__Exercise instructions__. For this exercise, retype all the data exactly and exclude every image.
Segment Start: Available data
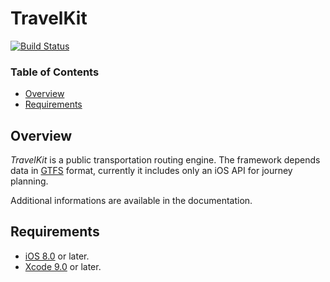 # TravelKit

[![Build Status](https://travis-ci.com/karimhm/TravelKit.svg?token=Eo1DcU7271eYfUkoq6gT&branch=master)](https://travis-ci.com/karimhm/TravelKit)

### Table of Contents
- [Overview](#overview)
- [Requirements](#requirements)

## Overview
*TravelKit* is a  public transportation routing engine. The framework depends data in [GTFS](https://developers.google.com/transit/gtfs) format, currently it includes only an iOS API for journey planning.

Additional informations are available in the documentation.

## Requirements
* [iOS 8.0](https://wikipedia.org/wiki/IOS_8) or later.
* [Xcode 9.0](https://developer.apple.com/xcode) or later.

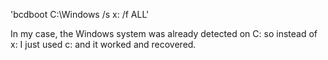 'bcdboot C:\Windows /s x: /f ALL'

In my case, the Windows system was already detected on C: so instead of x: I just used c: and it worked and recovered.
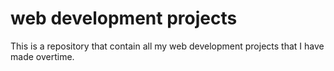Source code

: # web development projects
 This is a repository that contain all my web development projects that I have made overtime.
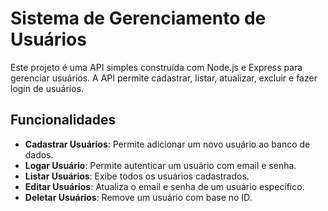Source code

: # Sistema de Gerenciamento de Usuários

Este projeto é uma API simples construída com Node.js e Express para gerenciar usuários. A API permite cadastrar, listar, atualizar, excluir e fazer login de usuários.

## Funcionalidades

- **Cadastrar Usuários**: Permite adicionar um novo usuário ao banco de dados.
- **Logar Usuário**: Permite autenticar um usuário com email e senha.
- **Listar Usuários**: Exibe todos os usuários cadastrados.
- **Editar Usuários**: Atualiza o email e senha de um usuário específico.
- **Deletar Usuários**: Remove um usuário com base no ID.
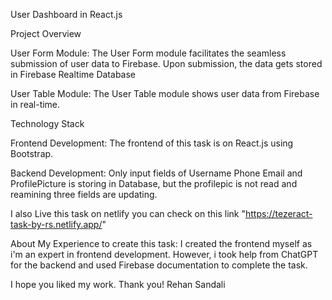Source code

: User Dashboard in React.js


Project Overview

User Form Module: The User Form module facilitates the seamless submission of user data to Firebase. Upon submission, the data gets stored in Firebase Realtime Database

User Table Module: The User Table module shows user data from Firebase in real-time.



Technology Stack

Frontend Development: The frontend of this task is on React.js using Bootstrap.

Backend Development: Only input fields of Username Phone Email and ProfilePicture is storing in Database, but the profilepic is not read and reamining three fields are updating.

I also Live this task on netlify you can check on this link "https://tezeract-task-by-rs.netlify.app/"


About My Experience to create this task: I created the frontend myself as i'm an expert in frontend development. However, i took help from ChatGPT for the backend and used Firebase documentation to complete the task.

I hope you liked my work. Thank you!
Rehan Sandali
Segment End: Available data
__Reply__.
 # TravelKit

[![Build Status](https://travis-ci.com/karimhm/TravelKit.svg?token=Eo1DcU7271eYfUkoq6gT&branch=master)](https://travis-ci.com/karimhm/TravelKit)

### Table of Contents
- [Overview](#overview)
- [Requirements](#requirements)

## Overview
*TravelKit* is a  public transportation routing engine. The framework depends data in [GTFS](https://developers.google.com/transit/gtfs) format, currently it includes only an iOS API for journey planning.

Additional informations are available in the documentation.

## Requirements
* [iOS 8.0](https://wikipedia.org/wiki/IOS_8) or later.
* [Xcode 9.0](https://developer.apple.com/xcode) or later.

 'bcdboot C:\Windows /s x: /f ALL'

In my case, the Windows system was already detected on C: so instead of x: I just used c: and it worked and recovered.
Source code

: # web development projects
 This is a repository that contain all my web development projects that I have made overtime.
Source code

: # Sistema de Gerenciamento de Usuários

Este projeto é uma API simples construída com Node.js e Express para gerenciar usuários. A API permite cadastrar, listar, atualizar, excluir e fazer login de usuários.

## Funcionalidades

- **Cadastrar Usuários**: Permite adicionar um novo usuário ao banco de dados.
- **Logar Usuário**: Permite autenticar um usuário com email e senha.
- **Listar Usuários**: Exibe todos os usuários cadastrados.
- **Editar Usuários**: Atualiza o email e senha de um usuário específico.
- **Deletar Usuários**: Remove um usuário com base no ID.
Source code

: User Dashboard in React.js


Project Overview

User Form Module: The User Form module facilitates the seamless submission of user data to Firebase. Upon submission, the data gets stored in Firebase Realtime Database

User Table Module: The User Table module shows user data from Firebase in real-time.



Technology Stack

Frontend Development: The frontend of this task is on React.js using Bootstrap.

Backend Development: Only input fields of Username Phone Email and ProfilePicture is storing in Database, but the profilepic is not read and reamining three fields are updating.

I also Live this task on netlify you can check on this link "https://tezeract-task-by-rs.netlify.app/"


About My Experience to create this task: I created the frontend myself as i'm an expert in frontend development. However, i took help from ChatGPT for the backend and used Firebase documentation to complete the task.

I hope you liked my work. Thank you!
Rehan Sandali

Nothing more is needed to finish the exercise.